§ Prompt:
Your task is to restate exactly the lines from the one holding "- Adição de uma coluna **[!UICONTROL Scheduled" to the end of the entries below, inclusive.

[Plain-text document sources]
BEGIN

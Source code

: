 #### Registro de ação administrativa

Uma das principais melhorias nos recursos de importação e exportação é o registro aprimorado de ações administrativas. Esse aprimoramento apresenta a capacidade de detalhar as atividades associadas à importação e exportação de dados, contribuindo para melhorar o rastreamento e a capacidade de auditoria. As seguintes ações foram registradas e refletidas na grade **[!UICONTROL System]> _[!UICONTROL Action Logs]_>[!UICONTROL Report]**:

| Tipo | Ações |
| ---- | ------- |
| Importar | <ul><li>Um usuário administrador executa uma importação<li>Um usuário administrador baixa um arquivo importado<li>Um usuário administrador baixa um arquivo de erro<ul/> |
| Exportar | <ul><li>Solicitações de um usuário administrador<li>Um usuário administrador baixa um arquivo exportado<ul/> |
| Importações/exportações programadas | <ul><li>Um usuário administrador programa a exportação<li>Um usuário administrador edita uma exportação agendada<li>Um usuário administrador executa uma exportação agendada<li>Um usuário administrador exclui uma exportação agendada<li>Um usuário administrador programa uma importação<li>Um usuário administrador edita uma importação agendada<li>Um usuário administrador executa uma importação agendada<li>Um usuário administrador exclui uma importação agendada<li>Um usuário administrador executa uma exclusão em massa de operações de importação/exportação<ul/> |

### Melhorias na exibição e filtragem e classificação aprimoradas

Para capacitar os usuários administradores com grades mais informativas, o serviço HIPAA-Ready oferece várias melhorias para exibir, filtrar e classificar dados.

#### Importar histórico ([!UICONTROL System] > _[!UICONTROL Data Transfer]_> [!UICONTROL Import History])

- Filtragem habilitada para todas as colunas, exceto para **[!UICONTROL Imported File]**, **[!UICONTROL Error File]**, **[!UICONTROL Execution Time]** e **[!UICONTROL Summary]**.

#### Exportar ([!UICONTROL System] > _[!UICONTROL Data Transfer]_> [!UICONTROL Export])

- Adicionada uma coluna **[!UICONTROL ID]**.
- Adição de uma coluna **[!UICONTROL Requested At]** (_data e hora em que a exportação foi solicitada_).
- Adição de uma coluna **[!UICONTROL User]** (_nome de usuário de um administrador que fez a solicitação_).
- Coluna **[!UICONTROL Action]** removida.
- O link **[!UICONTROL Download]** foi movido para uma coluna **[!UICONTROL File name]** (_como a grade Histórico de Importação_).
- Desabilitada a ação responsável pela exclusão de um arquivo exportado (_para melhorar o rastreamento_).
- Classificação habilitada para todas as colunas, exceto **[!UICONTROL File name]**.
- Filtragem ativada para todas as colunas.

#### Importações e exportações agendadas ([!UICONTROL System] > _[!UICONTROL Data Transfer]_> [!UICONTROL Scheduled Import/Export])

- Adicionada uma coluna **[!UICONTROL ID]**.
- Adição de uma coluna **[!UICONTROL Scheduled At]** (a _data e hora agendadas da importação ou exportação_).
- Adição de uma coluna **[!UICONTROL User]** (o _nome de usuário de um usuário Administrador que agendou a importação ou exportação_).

END

§ Output below:
- Adição de uma coluna **[!UICONTROL Scheduled At]** (a _data e hora agendadas da importação ou exportação_).
- Adição de uma coluna **[!UICONTROL User]** (o _nome de usuário de um usuário Administrador que agendou a importação ou exportação_).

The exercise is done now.